9 Does the absence of an incorporation of R. 4:5-4 in R. 8:3-6 mean that the former is
applicable under the umbrella of the general applicability of Part IV, and by such extension, require
a conclusion that something not affirmatively pled should be deemed waived? In this particular
scenario, i.e., involving a Chapter 91 assertion, the answer is no. This is because regardless of the
general applicability of Part IV, the scheme of Part VIII is “yet to retain, insofar as possible, a high
degree of expedition in the initiation, progress and determination of the matters constituting the
business of the Tax Court.” Pressler & Verniero, supra, comment to R. 8:1 (emphasis added).
Similarly, Part VIII rules “are also designed to prescribe with particularity the practice of the Tax
Court in respect of those procedural considerations unique to it.” Ibid. (emphasis added).
Rule 8:7(e) is precisely one which falls outside of the scope of the general applicability of
Part IV as to Chapter 91 assertions by a taxing district. First, the preface to the rule states that
while motion practice “shall be governed by the applicable rules in Part I and Part IV,” those rules
will not apply if “otherwise provided in Part VIII.” See R. 8:7(a).
Second, R. 8:7(e) describes “with particularity the practice of the Tax Court” as to the
procedure by which a Chapter 91 assertion is made (by motion). It crystalized the practice which
had existed as to Chapter 91 motions since 1979. The consequences for a failure to respond to a
Chapter 91 request for income-producing properties has been effective since 1979 (L. 1979, c. 91,
§1).

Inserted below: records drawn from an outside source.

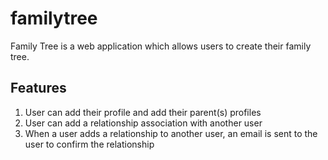 # familytree
Family Tree is a web application which allows users to create their family tree.

Features
-------------------------------------------------------------------------------
1. User can add their profile and add their parent(s) profiles
2. User can add a relationship association with another user
3. When a user adds a relationship to another user, an email is sent to the user to confirm the relationship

Since then, the procedural mechanism for asserting a failure to comply with Chapter 91 was
by motion as evidenced by precedent. See e.g. Terrace View Gardens v. Township of Dover, 5
N.J. Tax 469, 470 (Tax 1982) aff’d o.b. per curiam, 5 N.J. Tax 475 (App. Div.1983); SAIJ Realty
Inc. v. Township of Kearny, 8 N.J. Tax 191, 193 (Tax 1986); Delran Holding Corp. v. Township
of Delran, 8 N.J. Tax 80, 81 (Tax 1985); Southgate Realty Assocs. V. Township of Bordentown,
246 N.J. Super. 149, 150 (App. Div. 1991). These cases did not indicate any time limit as to the
10 motion filing, nor a requirement that the same be pled as an affirmative defense in an answer to a
complaint. In 1998, R. 8:7(e) was adopted to reduce this practice into a formal procedure to be
governed by the court rules because a time limit to file such motions was needed. See Township
of Phillipsburg v. ME Realty, L.L.C., 26 N.J. Tax 57, 71 (Tax 2011) (“the commentary of the
Supreme Court Committee” indicates that the rule “[s]ets time limitations on municipality’s
obligation to file [a] motion to dismiss for failure to comply with N.J.S.A. 54:4-34.”) (citations
and internal quotation marks omitted).
Third, R. 8:7(e) assists the expeditious resolution of cases subject to such motion, a
“business of the Tax Court,” by imposing short, specific time limits for filing a motion (the earlier
of “180 days after the filing of the complaint,” or “30 days before the trial date” unless the motion
claims that the response was “a false or fraudulent account” as to which the motion can be filed at
any time). In Paulison Ave. Assocs. v. City of Passaic, 18 N.J. Tax 101 (Tax 1999), the court
explained the salutary purposes of R. 8:7(e). There, the taxing district, which had filed a
counterclaim, filed an untimely motion to dismiss the complaint for failure to respond to a
concededly valid Chapter 91 request. The court held that the rule “simply imposes on the
municipality time limitations for enforcing the statute.” Id. at 109. It noted that the time limit in
the rule “permits early disposition of the appeal thereby enabling both parties to avoid unnecessary
investments of time and expense, including the expense of appraisal reports, and enabling the court
to avoid unnecessary expenditure of its time and resources.” Id. at 110. The rule thus allowed for
an “orderly and expeditious processing and disposition of litigation.” Ibid. Additionally, without
such time limits, a property owner that had failed to respond to a Chapter 91 request “has no way
of knowing whether the municipality will file its motion.” Id. at 109. See also Township of
Phillipsburg, supra, 26 N.J. Tax at 70-72 (court rules also ascribe to a “plain language”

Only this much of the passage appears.